I make and sell them for way less than that, heres one that just sold for $24. I have a few more made up that I can send you pics of tomorrow. They aren't quite so big but have the same easy to use toneboard. Send me a PM if you would like one


----------



## prairiewolf (Feb 19, 2012)

Here are a few pics of howlers I do, but sorry right now I am swamped at trying to catch up on calls for Christmas, and cant take any more orders for howlers at least, regular calls I will think about. Last pic is one made from customers supplied horn. But like SG said all of the callmakers on here can fix you right up.


----------



## Rikitycrikit (Nov 12, 2012)

The fourth with that etchwork on it...sexy lol


----------



## azpredatorhunter (Jul 24, 2012)

Ed, I have been trying to sneak up on him and cut off his horns! For a pair of new howlers.


----------



## prairiewolf (Feb 19, 2012)

Good Luck Eric, but I am not paying the doctor bills !!


----------



## azpredatorhunter (Jul 24, 2012)

Well then, I guess I will just have to wait untill he croaks...


----------



## azpredatorhunter (Jul 24, 2012)

LOL, but he is giving me that look...you know, like he want's to kill me...


----------



## azpredatorhunter (Jul 24, 2012)

Sorry I didn't mean to hijack your thread, all of the custom call makers on here can hook you up with a howler. They make quality calls that will not disapoint...


----------



## 220swift (Mar 2, 2011)

Having calls and howlers from (I think) every call maker on here, I have yet to be disappointed in any of them. The prices of all makers are very reasonable.


----------



## Rikitycrikit (Nov 12, 2012)

Might as well convert one of these bad boys into a howler....just haven't figured out how ill hide it in my stand yet....oh well


----------



## Rikitycrikit (Nov 12, 2012)

Pic didn't post the first time


----------



## prairiewolf (Feb 19, 2012)

Now that would be a Howler ! LOL


----------



## Rikitycrikit (Nov 12, 2012)

Call em from three counties away


----------



## Rick Howard (Feb 25, 2012)

LOL

I am backed up right now also (I am out of horns right now so it will be even longer on one of them)... But I make howlers also. Wood or horn.

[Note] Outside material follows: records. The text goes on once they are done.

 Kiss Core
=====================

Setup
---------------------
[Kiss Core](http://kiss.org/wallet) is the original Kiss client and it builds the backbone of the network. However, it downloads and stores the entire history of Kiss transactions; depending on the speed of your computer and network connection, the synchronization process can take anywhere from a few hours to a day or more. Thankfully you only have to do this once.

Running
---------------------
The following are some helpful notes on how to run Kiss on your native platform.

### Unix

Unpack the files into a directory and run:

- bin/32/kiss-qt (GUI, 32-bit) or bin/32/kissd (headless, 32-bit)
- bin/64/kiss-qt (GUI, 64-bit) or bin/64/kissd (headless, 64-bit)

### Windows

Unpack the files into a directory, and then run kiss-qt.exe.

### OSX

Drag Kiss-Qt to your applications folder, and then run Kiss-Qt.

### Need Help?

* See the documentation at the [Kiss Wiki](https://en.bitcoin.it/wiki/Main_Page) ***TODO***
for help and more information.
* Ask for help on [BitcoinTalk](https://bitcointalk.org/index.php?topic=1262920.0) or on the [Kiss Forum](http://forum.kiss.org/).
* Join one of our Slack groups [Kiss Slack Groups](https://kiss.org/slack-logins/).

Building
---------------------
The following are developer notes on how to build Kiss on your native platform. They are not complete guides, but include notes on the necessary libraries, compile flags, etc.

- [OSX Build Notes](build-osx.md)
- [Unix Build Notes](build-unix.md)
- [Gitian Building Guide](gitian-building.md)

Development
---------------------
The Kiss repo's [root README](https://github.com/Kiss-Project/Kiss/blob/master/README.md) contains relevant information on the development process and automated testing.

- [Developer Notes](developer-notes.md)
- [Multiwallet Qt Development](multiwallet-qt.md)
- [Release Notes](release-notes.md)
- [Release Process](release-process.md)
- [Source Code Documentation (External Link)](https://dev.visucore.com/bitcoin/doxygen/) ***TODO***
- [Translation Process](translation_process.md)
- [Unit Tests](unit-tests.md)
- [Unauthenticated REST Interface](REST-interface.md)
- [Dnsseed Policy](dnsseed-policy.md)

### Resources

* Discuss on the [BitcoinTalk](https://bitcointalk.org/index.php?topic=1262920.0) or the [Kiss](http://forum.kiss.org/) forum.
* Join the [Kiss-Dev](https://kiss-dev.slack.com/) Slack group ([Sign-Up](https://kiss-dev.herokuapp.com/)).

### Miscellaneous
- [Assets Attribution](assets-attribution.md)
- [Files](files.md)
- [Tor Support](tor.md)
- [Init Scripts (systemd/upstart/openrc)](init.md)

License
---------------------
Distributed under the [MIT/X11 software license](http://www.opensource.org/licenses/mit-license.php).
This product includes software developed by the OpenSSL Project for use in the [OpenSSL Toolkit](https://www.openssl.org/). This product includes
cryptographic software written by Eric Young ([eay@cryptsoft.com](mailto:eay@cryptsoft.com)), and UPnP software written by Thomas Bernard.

I have not seen him around lately so I will throw it in for him... Rich Cronk makes awesome howlers. His Flagship Howler is incredible.

Some of mine

































First call on the left is a howler









Just the horn in this photo howls


----------



## Rikitycrikit (Nov 12, 2012)

What's the second one made of, it's beautiful


----------



## Rick Howard (Feb 25, 2012)

I am not sure if you are asking me... and if you are which call you are referring. So I will just list them all.

First photo is cow horn

The call in the second photo is Osage. It makes a real loud distress call. Good it the wind is really blowing hard. Almost too loud for me on the normal day.

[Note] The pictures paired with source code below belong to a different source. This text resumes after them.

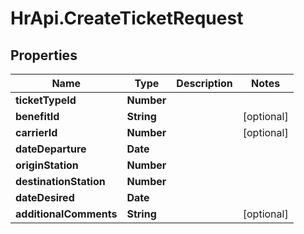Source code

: # HrApi.CreateTicketRequest

## Properties

Name | Type | Description | Notes
------------ | ------------- | ------------- | -------------
**ticketTypeId** | **Number** |  | 
**benefitId** | **String** |  | [optional] 
**carrierId** | **Number** |  | [optional] 
**dateDeparture** | **Date** |  | 
**originStation** | **Number** |  | 
**destinationStation** | **Number** |  | 
**dateDesired** | **Date** |  | 
**additionalComments** | **String** |  | [optional]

Third are forth are cow horns.

Fifth photo is Honduras Rosewood (unusually figured), Osage, and Black & White Ebony

Sixth is Black & White Ebony, Honduras Rosewood (again figured), and a cow horn.


----------



## Rikitycrikit (Nov 12, 2012)

Yeah the Honduras rosewood....that's the business man


----------



## Rick Howard (Feb 25, 2012)

Honduras Rosewood is my most popular. That particular stock was the most figured grain I have worked. It is normally more uniform than that. If you are interested shoot me a pm. We can talk details.


----------



## HowlinRed (Feb 3, 2011)

That Black & White Ebony in photo # 5 is very eye catching to be such a small call! At least my eye that is!


----------